What can all these initiatives achieve? It is unlikely that we will see any grand projects such as a BRICS free-trade agreement. Rather, policymakers will focus on bureaucratic issues such as visa and customs procedures, promoting more frequent flight and shipping connections and the use of each other’s currencies in intra-BRICS trade.
While focusing on reducing trade barriers is important, what matters even more is simply facilitating people-to-people interactions. Over the past years, impressive progress has been made in this sense. A visa waiver agreement between Brazil and Russia, in effect since 2010, has allowed tourism between the two countries to increase markedly. A similar agreement has made travel between Brazil and South Africa easier as well. Since early 2013, citizens from Brazil and Russia have been able to spend 72 hours in Beijing or Shanghai without a visa.

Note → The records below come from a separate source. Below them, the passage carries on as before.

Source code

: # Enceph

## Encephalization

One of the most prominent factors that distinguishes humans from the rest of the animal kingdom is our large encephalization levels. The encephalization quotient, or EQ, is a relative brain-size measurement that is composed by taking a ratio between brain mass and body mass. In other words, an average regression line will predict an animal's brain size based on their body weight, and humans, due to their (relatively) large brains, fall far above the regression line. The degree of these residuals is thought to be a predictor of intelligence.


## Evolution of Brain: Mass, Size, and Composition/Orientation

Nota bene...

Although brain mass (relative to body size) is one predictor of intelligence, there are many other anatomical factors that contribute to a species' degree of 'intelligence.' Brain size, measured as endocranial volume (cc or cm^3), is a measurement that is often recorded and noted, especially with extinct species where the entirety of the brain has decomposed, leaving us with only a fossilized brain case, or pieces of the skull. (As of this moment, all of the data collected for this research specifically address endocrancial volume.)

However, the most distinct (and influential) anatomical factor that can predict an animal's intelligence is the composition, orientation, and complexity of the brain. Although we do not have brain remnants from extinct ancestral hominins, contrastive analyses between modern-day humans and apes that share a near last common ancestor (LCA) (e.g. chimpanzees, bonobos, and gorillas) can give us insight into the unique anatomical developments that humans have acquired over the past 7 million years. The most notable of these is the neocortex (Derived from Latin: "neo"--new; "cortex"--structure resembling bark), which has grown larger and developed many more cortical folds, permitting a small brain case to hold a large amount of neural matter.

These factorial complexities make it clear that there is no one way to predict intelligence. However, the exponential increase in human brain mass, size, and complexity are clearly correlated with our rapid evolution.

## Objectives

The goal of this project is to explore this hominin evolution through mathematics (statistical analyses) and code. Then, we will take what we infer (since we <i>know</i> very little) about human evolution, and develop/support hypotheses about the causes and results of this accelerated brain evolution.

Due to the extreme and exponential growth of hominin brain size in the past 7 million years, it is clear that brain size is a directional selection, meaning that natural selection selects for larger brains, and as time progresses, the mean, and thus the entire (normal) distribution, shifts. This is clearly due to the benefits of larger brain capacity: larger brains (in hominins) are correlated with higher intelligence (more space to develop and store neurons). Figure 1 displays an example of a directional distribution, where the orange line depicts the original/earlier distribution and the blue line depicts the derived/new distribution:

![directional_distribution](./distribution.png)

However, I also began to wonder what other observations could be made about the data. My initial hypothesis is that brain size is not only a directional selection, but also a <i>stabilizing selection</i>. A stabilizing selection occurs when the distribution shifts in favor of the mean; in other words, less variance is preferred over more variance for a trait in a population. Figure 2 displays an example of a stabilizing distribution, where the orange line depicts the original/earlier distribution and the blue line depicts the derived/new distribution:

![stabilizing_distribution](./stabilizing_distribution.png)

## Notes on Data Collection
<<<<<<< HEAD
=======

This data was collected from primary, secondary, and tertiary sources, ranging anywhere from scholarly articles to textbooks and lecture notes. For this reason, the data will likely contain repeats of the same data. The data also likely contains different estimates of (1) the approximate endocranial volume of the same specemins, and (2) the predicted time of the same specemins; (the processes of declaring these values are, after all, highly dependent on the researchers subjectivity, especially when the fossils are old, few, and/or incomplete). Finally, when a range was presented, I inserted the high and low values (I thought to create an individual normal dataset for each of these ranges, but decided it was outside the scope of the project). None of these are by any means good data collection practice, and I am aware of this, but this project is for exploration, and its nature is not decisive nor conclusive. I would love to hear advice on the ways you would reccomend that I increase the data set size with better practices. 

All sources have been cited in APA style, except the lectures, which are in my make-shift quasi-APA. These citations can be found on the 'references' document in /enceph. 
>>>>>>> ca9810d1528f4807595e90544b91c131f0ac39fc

These examples show that political willingness can go a long way in allaying concerns about security and illegal migration. The next step should be a visa waiver program between all BRICS countries, allowing tourists, business travelers and academics to stay up to three months in any BRICS country without applying for a visa before their trip.
Aside from boosting trade ties, stronger people-to-people ties are important to identify areas for strategic co-operation. Just as much as trade and travel is limited between the BRICS, the mutual flow of ideas is also scarce.
These shortcomings can only be addressed in a meaningful way if governments do even more to bring their citizens together by promoting student exchanges, organizing cultural events in each other’s countries and increasing travel and trade routes.
It is easy to mock the idea of meetings for the sake of meetings. But they can create webs of mutual trust and friendship that leaders, businesspeople and academics can draw on in a crisis – and conversations over late-night drinks can do more to draw countries together than all the diplomats in the world. If BRICS leaders seize the opportunity, the Sixth BRICS Summit in Fortaleza, Brazil, in July 2014 will be another important step towards strengthening people-to-people ties between Brazil, Russia, India, China and South Africa.